April 5, 2018
Second Rate Prime Time: TV News and Talk Show Sets
In 1948, one of the first TV news anchormen, John Cameron Swayze (1906-1995), sat under hot lights at a nondescript desk. Behind him were a world map, wall clocks displaying the world’s time zones, and a teletype machine clanking out hot dispatches. On his desk rested a mic, pages of a script, a nameplate, and the sponsor’s logo display. This standard aptly fit the sobriety of the news. News was news, reporting was reporting, and commentary was commentary. Today, set design has gone far beyond those primitive, virtually makeshift broadcasts and into the final frontier—a world of the Starship Enterprise. With high-tech, luminescent glitz, especially on the daily talk and news shows, standard set design today has become carefully contrived.

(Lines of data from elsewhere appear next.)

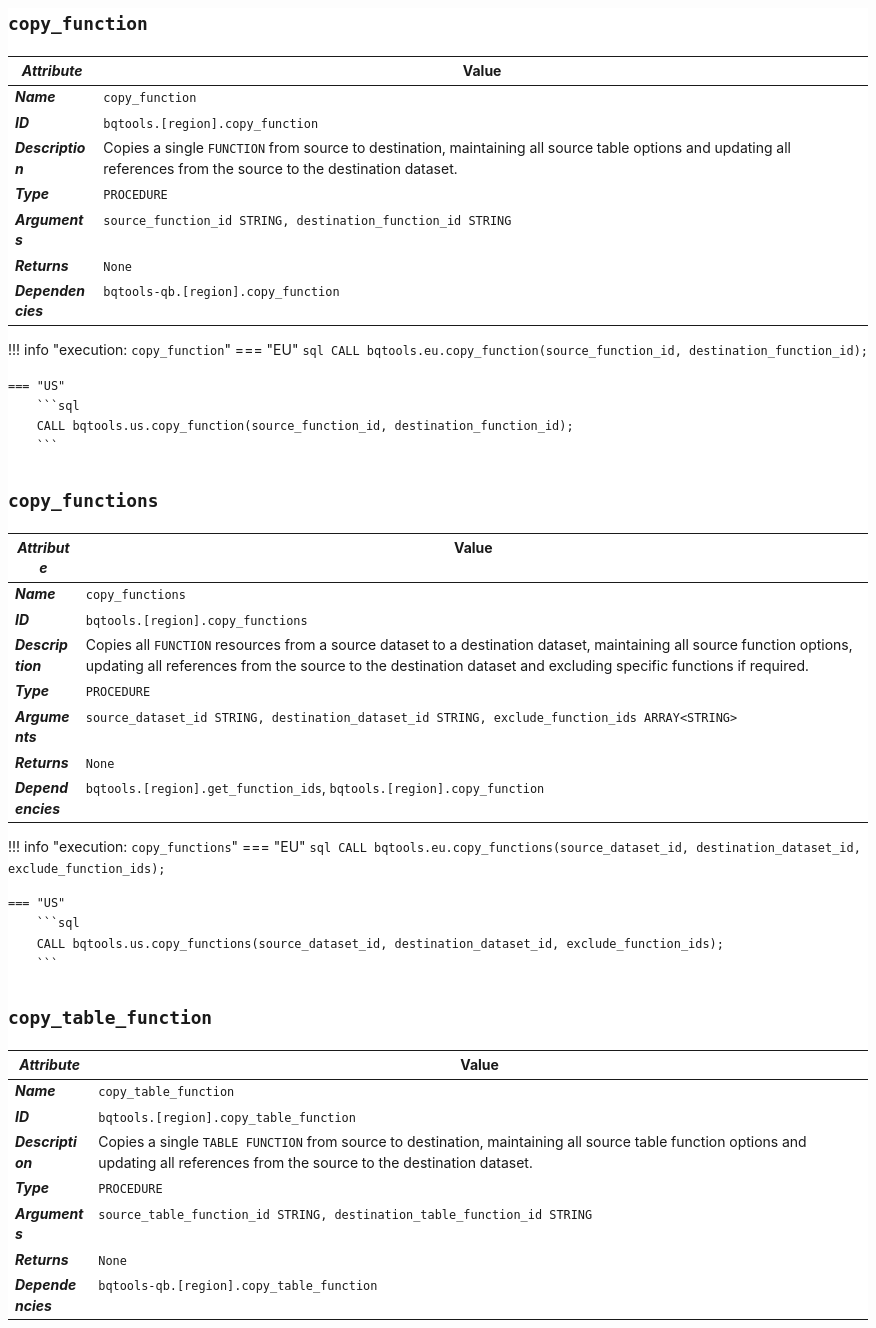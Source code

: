 ## **`copy_function`**
_**Attribute**_ | Value
--- | ---
_**Name**_ | `copy_function`
_**ID**_ | `bqtools.[region].copy_function`
_**Description**_ | Copies a single `FUNCTION` from source to destination, maintaining all source table options and updating all references from the source to the destination dataset.
_**Type**_ | `PROCEDURE`
_**Arguments**_ | `source_function_id STRING, destination_function_id STRING`
_**Returns**_ | `None`
_**Dependencies**_ | `bqtools-qb.[region].copy_function`

!!! info "execution: `copy_function`"
    === "EU"
        ```sql
        CALL bqtools.eu.copy_function(source_function_id, destination_function_id);
        ```

    === "US"
        ```sql
        CALL bqtools.us.copy_function(source_function_id, destination_function_id);
        ```

## **`copy_functions`**
_**Attribute**_ | Value
--- | ---
_**Name**_ | `copy_functions`
_**ID**_ | `bqtools.[region].copy_functions`
_**Description**_ | Copies all `FUNCTION` resources from a source dataset to a destination dataset, maintaining all source function options, updating all references from the source to the destination dataset and excluding specific functions if required.
_**Type**_ | `PROCEDURE`
_**Arguments**_ | `source_dataset_id STRING, destination_dataset_id STRING, exclude_function_ids ARRAY<STRING>`
_**Returns**_ | `None`
_**Dependencies**_ | `bqtools.[region].get_function_ids`, `bqtools.[region].copy_function`

!!! info "execution: `copy_functions`"
    === "EU"
        ```sql
        CALL bqtools.eu.copy_functions(source_dataset_id, destination_dataset_id, exclude_function_ids);
        ```

    === "US"
        ```sql
        CALL bqtools.us.copy_functions(source_dataset_id, destination_dataset_id, exclude_function_ids);
        ```

## **`copy_table_function`**
_**Attribute**_ | Value
--- | ---
_**Name**_ | `copy_table_function`
_**ID**_ | `bqtools.[region].copy_table_function`
_**Description**_ | Copies a single `TABLE FUNCTION` from source to destination, maintaining all source table function options and updating all references from the source to the destination dataset.
_**Type**_ | `PROCEDURE`
_**Arguments**_ | `source_table_function_id STRING, destination_table_function_id STRING`
_**Returns**_ | `None`
_**Dependencies**_ | `bqtools-qb.[region].copy_table_function`
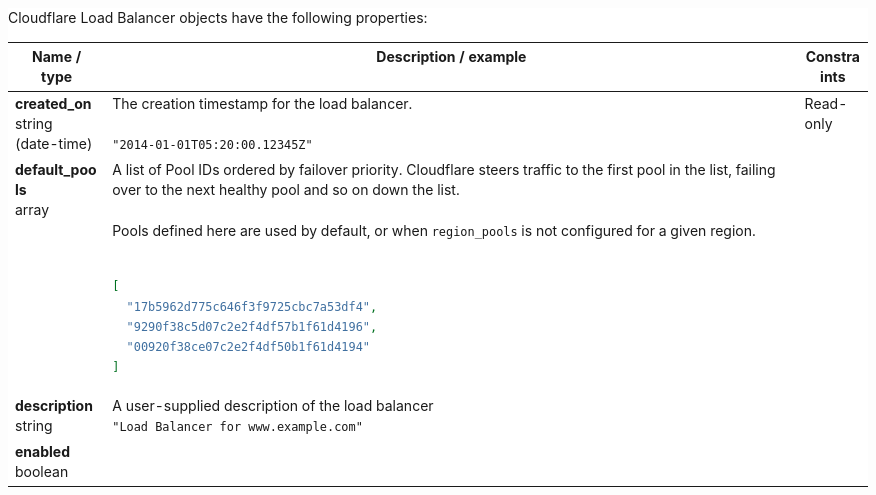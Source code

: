 Cloudflare Load Balancer objects have the following properties:

<TableWrap>

<table>
  <thead>
  <tr>
   <th><strong>Name / type</strong>
   </th>
   <th><strong>Description / example</strong>
   </th>
   <th><strong>Constraints</strong>
   </th>
  </tr>
  </thead>
  <tbody>
  <tr>
   <td valign="top"><strong>created_on</strong><br/><Type>string</Type> <PropMeta>(date-time)</PropMeta>
   </td>
   <td>The creation timestamp for the load balancer.<br/><br/><Code>"2014-01-01T05:20:00.12345Z"</Code></td>
   <td valign="top">Read-only</td>
  </tr>
  <tr>
   <td valign="top"><strong>default_pools</strong>
<br/>
<Type>array</Type>
   </td>
   <td>A list of Pool IDs ordered by failover priority. Cloudflare steers traffic to the first pool in the list, failing over to the next healthy pool and so on down the list.
<br/><br/>
Pools defined here are used by default, or when <Code>region_pools</Code> is not configured for a given region.
<br/><br/>
<div>

```json
[
  "17b5962d775c646f3f9725cbc7a53df4",
  "9290f38c5d07c2e2f4df57b1f61d4196",
  "00920f38ce07c2e2f4df50b1f61d4194"
]
```

</div>
   </td>
   <td>
   </td>
  </tr>
  <tr>
   <td valign="top"><strong>description</strong>
<br/>
<Type>string</Type>
   </td>
   <td>A user-supplied description of the load balancer
<br/>
<Code>"Load Balancer for www.example.com"</Code>
   </td>
   <td>
   </td>
  </tr>
  <tr>
   <td valign="top"><strong>enabled</strong>
<br/>
<Type>boolean</Type>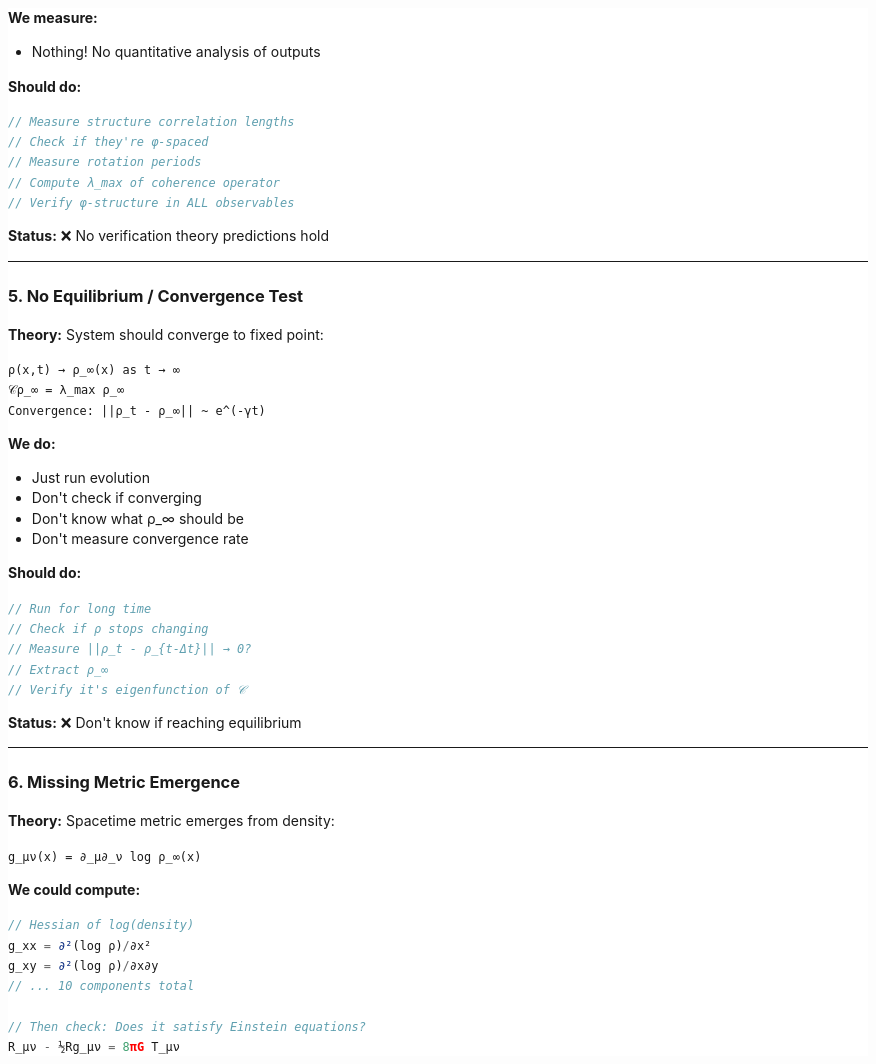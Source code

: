 **We measure:**
- Nothing! No quantitative analysis of outputs

**Should do:**
```javascript
// Measure structure correlation lengths
// Check if they're φ-spaced
// Measure rotation periods  
// Compute λ_max of coherence operator
// Verify φ-structure in ALL observables
```

**Status:** ❌ No verification theory predictions hold

---

### 5. **No Equilibrium / Convergence Test**

**Theory:** System should converge to fixed point:
```
ρ(x,t) → ρ_∞(x) as t → ∞
𝒞ρ_∞ = λ_max ρ_∞
Convergence: ||ρ_t - ρ_∞|| ~ e^(-γt)
```

**We do:**
- Just run evolution
- Don't check if converging
- Don't know what ρ_∞ should be
- Don't measure convergence rate

**Should do:**
```javascript
// Run for long time
// Check if ρ stops changing
// Measure ||ρ_t - ρ_{t-Δt}|| → 0?
// Extract ρ_∞
// Verify it's eigenfunction of 𝒞
```

**Status:** ❌ Don't know if reaching equilibrium

---

### 6. **Missing Metric Emergence**

**Theory:** Spacetime metric emerges from density:
```
g_μν(x) = ∂_μ∂_ν log ρ_∞(x)
```

**We could compute:**
```javascript
// Hessian of log(density)
g_xx = ∂²(log ρ)/∂x²
g_xy = ∂²(log ρ)/∂x∂y
// ... 10 components total

// Then check: Does it satisfy Einstein equations?
R_μν - ½Rg_μν = 8πG T_μν
```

In 1951, the common televised newscast changed when the founding host of NBC’s Today show, Dave Garroway (1913-1982), mashed together daily news and celebrity interviews and introduced a new animal, the co-host, into the first morning televised variety current events show (a chimp named J. Fred Muggs, who became the show’s mascot from 1953 to 1957). Yet, despite the quirky new format, Today’s on-air design was modest and unassuming.
In 1954, when NBC’s Tonight Show premiered with its founding host, Steve Allen, the first late night talk show introduced scenic restraint. This one-and-a-half hour feature was not a “spectacular.” In fact, Allen promised it would be kind of “monotonous,” noting that the Hudson theater on 44th Street (where it was televised) “slept” over eight hundred people. At times, Allen sat at a grand piano, but usually his berth was behind a semi-circular desk. The seating arrangement included this desk with either a few chairs or a couch adjacent to the host’s central command position.
Color began at NBC in 1953, yet the stage set paradigm for news and talk was not altered by color conversion for another few years so as to keep it simple. Once it did, wild color backgrounds were introduced to news and talk shows. Color was itself news. Added to the former were green screens to show the latest headline images; to the latter, iconic cityscapes were common (and remain so with LEDs).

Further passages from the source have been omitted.